Assignment: Using the listing below, report each line holding the string "Triple".

+ + + + +

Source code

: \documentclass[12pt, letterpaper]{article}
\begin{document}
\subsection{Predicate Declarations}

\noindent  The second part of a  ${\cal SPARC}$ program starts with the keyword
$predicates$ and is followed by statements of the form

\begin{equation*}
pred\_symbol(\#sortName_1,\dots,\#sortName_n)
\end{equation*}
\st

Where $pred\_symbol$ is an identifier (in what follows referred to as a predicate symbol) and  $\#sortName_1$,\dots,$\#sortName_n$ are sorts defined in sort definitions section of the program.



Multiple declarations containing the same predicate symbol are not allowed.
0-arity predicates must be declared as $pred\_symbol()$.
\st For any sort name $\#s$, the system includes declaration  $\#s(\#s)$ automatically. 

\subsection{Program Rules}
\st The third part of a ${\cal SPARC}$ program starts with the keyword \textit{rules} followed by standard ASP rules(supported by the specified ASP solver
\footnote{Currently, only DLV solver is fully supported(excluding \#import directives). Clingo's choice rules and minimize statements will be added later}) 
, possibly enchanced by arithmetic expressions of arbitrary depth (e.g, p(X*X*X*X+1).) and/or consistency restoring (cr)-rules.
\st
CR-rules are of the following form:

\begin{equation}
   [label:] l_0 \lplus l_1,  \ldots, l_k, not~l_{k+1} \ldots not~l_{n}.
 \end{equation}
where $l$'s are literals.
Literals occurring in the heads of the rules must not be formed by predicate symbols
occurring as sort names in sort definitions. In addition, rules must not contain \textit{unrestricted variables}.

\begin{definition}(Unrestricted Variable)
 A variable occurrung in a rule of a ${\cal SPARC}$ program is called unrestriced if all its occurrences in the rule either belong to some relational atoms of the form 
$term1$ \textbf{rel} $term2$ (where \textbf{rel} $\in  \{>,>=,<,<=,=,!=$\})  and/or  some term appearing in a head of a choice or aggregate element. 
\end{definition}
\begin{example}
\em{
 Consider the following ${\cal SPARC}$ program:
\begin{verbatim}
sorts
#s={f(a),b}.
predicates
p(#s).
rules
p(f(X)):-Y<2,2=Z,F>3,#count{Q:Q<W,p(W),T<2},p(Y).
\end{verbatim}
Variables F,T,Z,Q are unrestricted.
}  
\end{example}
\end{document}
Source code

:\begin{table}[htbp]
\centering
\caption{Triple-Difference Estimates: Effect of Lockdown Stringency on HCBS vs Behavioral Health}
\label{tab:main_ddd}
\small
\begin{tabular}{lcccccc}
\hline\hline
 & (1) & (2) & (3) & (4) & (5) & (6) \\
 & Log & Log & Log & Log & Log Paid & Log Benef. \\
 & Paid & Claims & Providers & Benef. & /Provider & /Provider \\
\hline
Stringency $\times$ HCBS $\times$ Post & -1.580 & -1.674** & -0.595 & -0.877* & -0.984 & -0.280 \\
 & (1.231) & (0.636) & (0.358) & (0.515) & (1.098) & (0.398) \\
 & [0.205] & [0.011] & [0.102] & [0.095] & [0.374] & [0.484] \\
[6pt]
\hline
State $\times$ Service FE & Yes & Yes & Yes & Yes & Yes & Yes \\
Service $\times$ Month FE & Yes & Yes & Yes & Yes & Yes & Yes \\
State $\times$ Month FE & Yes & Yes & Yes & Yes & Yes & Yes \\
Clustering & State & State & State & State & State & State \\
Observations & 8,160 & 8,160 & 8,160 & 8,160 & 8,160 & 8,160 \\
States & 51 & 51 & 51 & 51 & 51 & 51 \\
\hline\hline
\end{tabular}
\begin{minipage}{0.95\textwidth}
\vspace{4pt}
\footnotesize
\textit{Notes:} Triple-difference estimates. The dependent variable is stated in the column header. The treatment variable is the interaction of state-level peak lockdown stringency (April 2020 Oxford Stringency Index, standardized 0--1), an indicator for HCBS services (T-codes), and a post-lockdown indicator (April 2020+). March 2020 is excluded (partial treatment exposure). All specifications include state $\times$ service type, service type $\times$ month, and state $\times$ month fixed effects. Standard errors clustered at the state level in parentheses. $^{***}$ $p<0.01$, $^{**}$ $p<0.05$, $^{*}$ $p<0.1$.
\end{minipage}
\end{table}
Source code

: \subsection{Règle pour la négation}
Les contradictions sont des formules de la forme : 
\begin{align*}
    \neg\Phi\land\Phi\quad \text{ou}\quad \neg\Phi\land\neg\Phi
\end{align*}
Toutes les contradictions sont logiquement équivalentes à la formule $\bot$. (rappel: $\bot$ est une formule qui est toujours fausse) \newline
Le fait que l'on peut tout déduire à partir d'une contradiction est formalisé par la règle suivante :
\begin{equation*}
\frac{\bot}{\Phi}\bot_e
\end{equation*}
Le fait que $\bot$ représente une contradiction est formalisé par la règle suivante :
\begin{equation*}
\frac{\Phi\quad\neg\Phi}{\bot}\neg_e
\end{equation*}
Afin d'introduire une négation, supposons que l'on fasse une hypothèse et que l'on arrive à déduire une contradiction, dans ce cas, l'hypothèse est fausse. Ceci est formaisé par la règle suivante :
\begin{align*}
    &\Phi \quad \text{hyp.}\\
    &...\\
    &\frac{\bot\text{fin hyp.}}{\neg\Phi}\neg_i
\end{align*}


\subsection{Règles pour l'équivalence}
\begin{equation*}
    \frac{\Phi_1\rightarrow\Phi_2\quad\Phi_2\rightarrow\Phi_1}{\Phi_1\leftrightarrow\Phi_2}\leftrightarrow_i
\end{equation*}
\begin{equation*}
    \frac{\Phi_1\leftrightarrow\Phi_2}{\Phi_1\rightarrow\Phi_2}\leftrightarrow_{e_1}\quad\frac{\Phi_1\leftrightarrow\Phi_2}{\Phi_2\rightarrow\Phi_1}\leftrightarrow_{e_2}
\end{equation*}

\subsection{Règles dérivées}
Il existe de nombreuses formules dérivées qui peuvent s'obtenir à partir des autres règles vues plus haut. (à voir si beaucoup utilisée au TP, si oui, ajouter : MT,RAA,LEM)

+ + + + +

Problem solution:
\caption{Triple-Difference Estimates: Effect of Lockdown Stringency on HCBS vs Behavioral Health}
\textit{Notes:} Triple-difference estimates. The dependent variable is stated in the column header. The treatment variable is the interaction of state-level peak lockdown stringency (April 2020 Oxford Stringency Index, standardized 0--1), an indicator for HCBS services (T-codes), and a post-lockdown indicator (April 2020+). March 2020 is excluded (partial treatment exposure). All specifications include state $\times$ service type, service type $\times$ month, and state $\times$ month fixed effects. Standard errors clustered at the state level in parentheses. $^{***}$ $p<0.01$, $^{**}$ $p<0.05$, $^{*}$ $p<0.1$.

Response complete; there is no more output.